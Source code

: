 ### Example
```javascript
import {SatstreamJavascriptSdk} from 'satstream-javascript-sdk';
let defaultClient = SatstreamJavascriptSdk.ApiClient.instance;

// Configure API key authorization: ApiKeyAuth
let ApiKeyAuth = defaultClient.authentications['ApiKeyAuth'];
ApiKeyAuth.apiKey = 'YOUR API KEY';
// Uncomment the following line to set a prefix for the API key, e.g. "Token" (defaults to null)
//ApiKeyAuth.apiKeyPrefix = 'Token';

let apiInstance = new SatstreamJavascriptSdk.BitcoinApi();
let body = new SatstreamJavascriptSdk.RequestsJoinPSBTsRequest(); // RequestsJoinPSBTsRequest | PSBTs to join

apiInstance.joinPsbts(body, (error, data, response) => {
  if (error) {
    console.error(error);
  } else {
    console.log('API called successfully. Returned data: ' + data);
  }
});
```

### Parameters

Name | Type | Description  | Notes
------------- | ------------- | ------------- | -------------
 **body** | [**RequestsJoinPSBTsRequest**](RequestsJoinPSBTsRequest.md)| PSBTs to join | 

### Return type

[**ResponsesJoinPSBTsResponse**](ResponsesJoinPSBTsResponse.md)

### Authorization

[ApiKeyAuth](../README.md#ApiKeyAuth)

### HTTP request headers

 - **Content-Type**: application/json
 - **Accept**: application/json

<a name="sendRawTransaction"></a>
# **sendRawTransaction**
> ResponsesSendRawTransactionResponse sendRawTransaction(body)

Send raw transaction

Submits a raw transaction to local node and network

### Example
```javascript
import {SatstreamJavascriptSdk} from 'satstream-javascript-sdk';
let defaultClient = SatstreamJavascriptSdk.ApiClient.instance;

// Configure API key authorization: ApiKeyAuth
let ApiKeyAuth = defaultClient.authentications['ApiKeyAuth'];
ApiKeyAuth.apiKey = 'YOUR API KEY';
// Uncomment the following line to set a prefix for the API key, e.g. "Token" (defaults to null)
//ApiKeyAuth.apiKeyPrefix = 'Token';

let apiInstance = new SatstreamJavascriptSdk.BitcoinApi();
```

* **Assignment**
What you return must match the data line for line.

* **Answer**
Source code

: ### Example
```javascript
import {SatstreamJavascriptSdk} from 'satstream-javascript-sdk';
let defaultClient = SatstreamJavascriptSdk.ApiClient.instance;

// Configure API key authorization: ApiKeyAuth
let ApiKeyAuth = defaultClient.authentications['ApiKeyAuth'];
ApiKeyAuth.apiKey = 'YOUR API KEY';
// Uncomment the following line to set a prefix for the API key, e.g. "Token" (defaults to null)
//ApiKeyAuth.apiKeyPrefix = 'Token';

let apiInstance = new SatstreamJavascriptSdk.BitcoinApi();
let body = new SatstreamJavascriptSdk.RequestsJoinPSBTsRequest(); // RequestsJoinPSBTsRequest | PSBTs to join

apiInstance.joinPsbts(body, (error, data, response) => {
  if (error) {
    console.error(error);
  } else {
    console.log('API called successfully. Returned data: ' + data);
  }
});
```

### Parameters

Name | Type | Description  | Notes
------------- | ------------- | ------------- | -------------
 **body** | [**RequestsJoinPSBTsRequest**](RequestsJoinPSBTsRequest.md)| PSBTs to join | 

### Return type

[**ResponsesJoinPSBTsResponse**](ResponsesJoinPSBTsResponse.md)

### Authorization

[ApiKeyAuth](../README.md#ApiKeyAuth)

### HTTP request headers

 - **Content-Type**: application/json
 - **Accept**: application/json

<a name="sendRawTransaction"></a>
# **sendRawTransaction**
> ResponsesSendRawTransactionResponse sendRawTransaction(body)

Send raw transaction

Submits a raw transaction to local node and network

### Example
```javascript
import {SatstreamJavascriptSdk} from 'satstream-javascript-sdk';
let defaultClient = SatstreamJavascriptSdk.ApiClient.instance;

// Configure API key authorization: ApiKeyAuth
let ApiKeyAuth = defaultClient.authentications['ApiKeyAuth'];
ApiKeyAuth.apiKey = 'YOUR API KEY';
// Uncomment the following line to set a prefix for the API key, e.g. "Token" (defaults to null)
//ApiKeyAuth.apiKeyPrefix = 'Token';

let apiInstance = new SatstreamJavascriptSdk.BitcoinApi();
```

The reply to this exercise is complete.